PETITION: STOP THE DEMOLITION OF 72-81 FLEET STREET
27th April 2021
SAVE Britain's Heritage has launched an urgent petition calling upon Robert Jenrick, Secretary of State for Housing, Communities and Local Government to stop the demolition of Nos.72-78 and 80-81 Fleet Street and call a public inquiry.
We are calling on all those who care about London's historic character to support our petition to the Secretary of State Robert Jenrick to call a public inquiry into the City of London Corporation's approval of its own plans to demolish Nos.72-78 and 80-81 Fleet Street and four other significant historic buildings in the heart of the Fleet Street Conservation Area.
The plans, approved at a special planning sub-committee meeting on 22nd April 2021, will see a large chunk of buildings on Fleet Street and adjoining alleyways gouged out for a massive new 18-courtroom complex, a new ten-storey police station and an office block, squeezed into a cramped site.
The new courts building proposed in place of Nos. 69-81 Fleet Street is required by the City Corporation's security brief to have no windows or doors at street level, which will see the currently lively street scene of shops and bars deadened to a prison-like wall.
The delightful group of buildings set to be demolished under the plans represent a period in early 20th century London when Fleet Street was the heart of Britain's publishing industry - giving character and life to one of the capital's most historic streets.
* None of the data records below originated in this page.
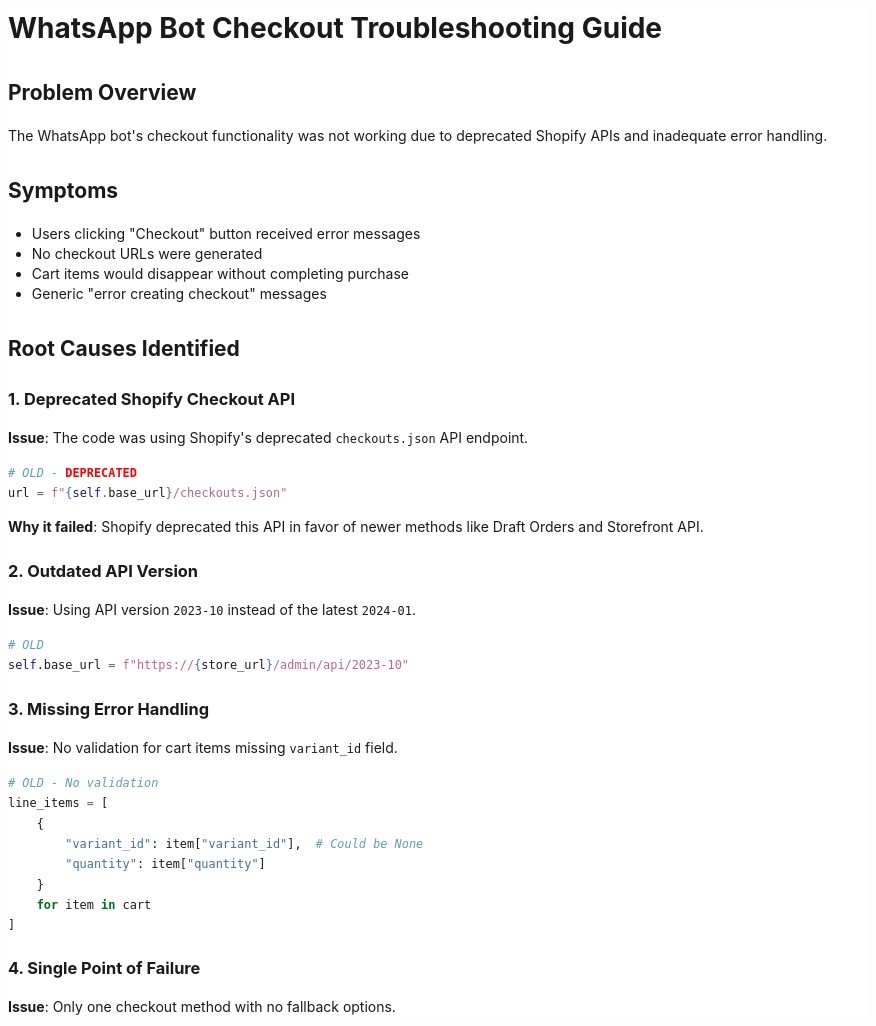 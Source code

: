 # WhatsApp Bot Checkout Troubleshooting Guide

## Problem Overview

The WhatsApp bot's checkout functionality was not working due to deprecated Shopify APIs and inadequate error handling.

## Symptoms

- Users clicking "Checkout" button received error messages
- No checkout URLs were generated
- Cart items would disappear without completing purchase
- Generic "error creating checkout" messages

## Root Causes Identified

### 1. Deprecated Shopify Checkout API
**Issue**: The code was using Shopify's deprecated `checkouts.json` API endpoint.
```python
# OLD - DEPRECATED
url = f"{self.base_url}/checkouts.json"
```

**Why it failed**: Shopify deprecated this API in favor of newer methods like Draft Orders and Storefront API.

### 2. Outdated API Version
**Issue**: Using API version `2023-10` instead of the latest `2024-01`.
```python
# OLD
self.base_url = f"https://{store_url}/admin/api/2023-10"
```

### 3. Missing Error Handling
**Issue**: No validation for cart items missing `variant_id` field.
```python
# OLD - No validation
line_items = [
    {
        "variant_id": item["variant_id"],  # Could be None
        "quantity": item["quantity"]
    }
    for item in cart
]
```

### 4. Single Point of Failure
**Issue**: Only one checkout method with no fallback options.
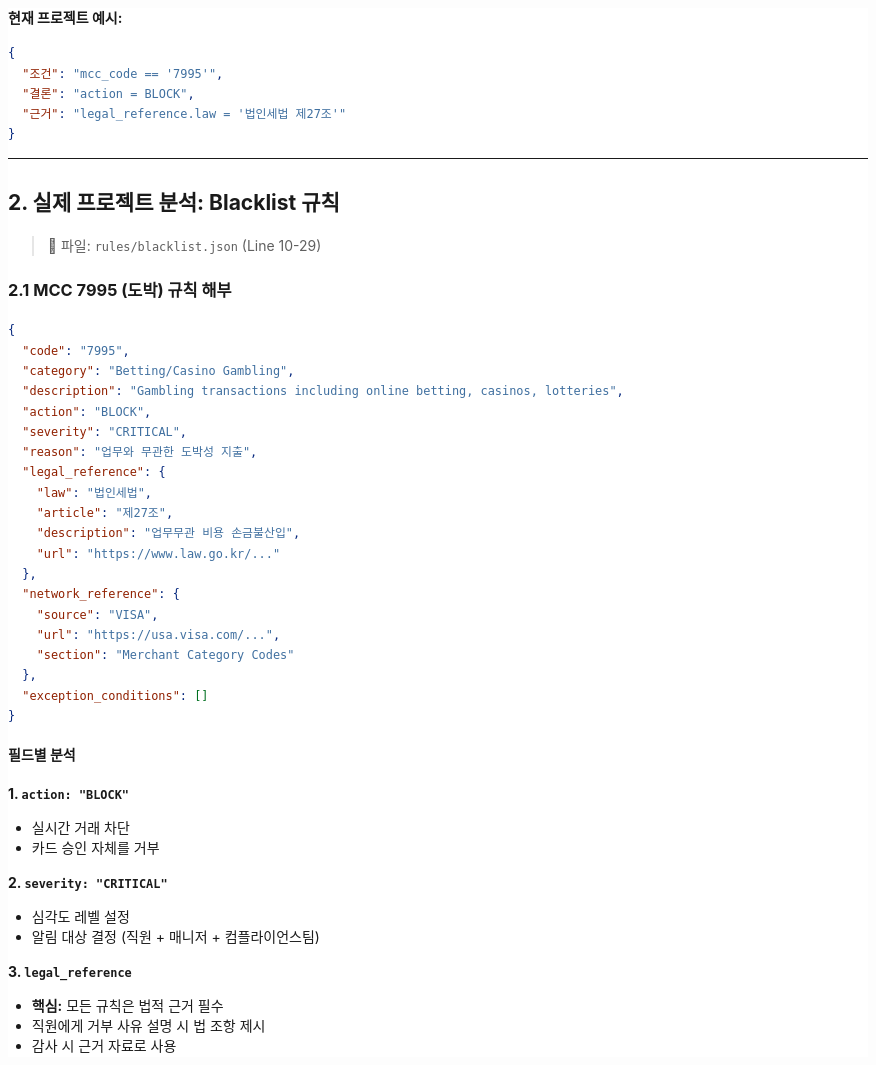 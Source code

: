 **현재 프로젝트 예시:**

```json
{
  "조건": "mcc_code == '7995'",
  "결론": "action = BLOCK",
  "근거": "legal_reference.law = '법인세법 제27조'"
}
```

---

## 2. 실제 프로젝트 분석: Blacklist 규칙

> 📂 파일: `rules/blacklist.json` (Line 10-29)

### 2.1 MCC 7995 (도박) 규칙 해부

```json
{
  "code": "7995",
  "category": "Betting/Casino Gambling",
  "description": "Gambling transactions including online betting, casinos, lotteries",
  "action": "BLOCK",
  "severity": "CRITICAL",
  "reason": "업무와 무관한 도박성 지출",
  "legal_reference": {
    "law": "법인세법",
    "article": "제27조",
    "description": "업무무관 비용 손금불산입",
    "url": "https://www.law.go.kr/..."
  },
  "network_reference": {
    "source": "VISA",
    "url": "https://usa.visa.com/...",
    "section": "Merchant Category Codes"
  },
  "exception_conditions": []
}
```

#### 필드별 분석

**1. `action: "BLOCK"`**
- 실시간 거래 차단
- 카드 승인 자체를 거부

**2. `severity: "CRITICAL"`**
- 심각도 레벨 설정
- 알림 대상 결정 (직원 + 매니저 + 컴플라이언스팀)

**3. `legal_reference`**
- **핵심:** 모든 규칙은 법적 근거 필수
- 직원에게 거부 사유 설명 시 법 조항 제시
- 감사 시 근거 자료로 사용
The City Corporation cannot be allowed to be judge and juror of its own case. As a city founded by the Romans, they should not need reminding of the famous Latin tag Nemo judex in causa sua - a cardinal principle of natural justice.
Several members of last week's special planning sub-committee, convened specifically to assess these plans given the City's joint role as the applicant, disclosed strong opposition to the proposed demolition.
In his speech to the committee, representative for Bassishaw Ward, Councillor Graeme Harrower was clear that the proposed development would be deeply harmful and contrary to City of London planning policy:
"Most significantly, this application would be contrary to the policies to preserve our heritage, as it would entail the demolition of six buildings that make a significant contribution to the Fleet Street Conservation Area, the partial demolition of a listed building, the obliteration of the last remaining traces of medieval alleyways and the impairment of views of St Paul’s on the Processional Way."
Harrower went on the conclude that, ultimately, the development "should be sited where it is not necessary to demolish part of a conservation area to accommodate it."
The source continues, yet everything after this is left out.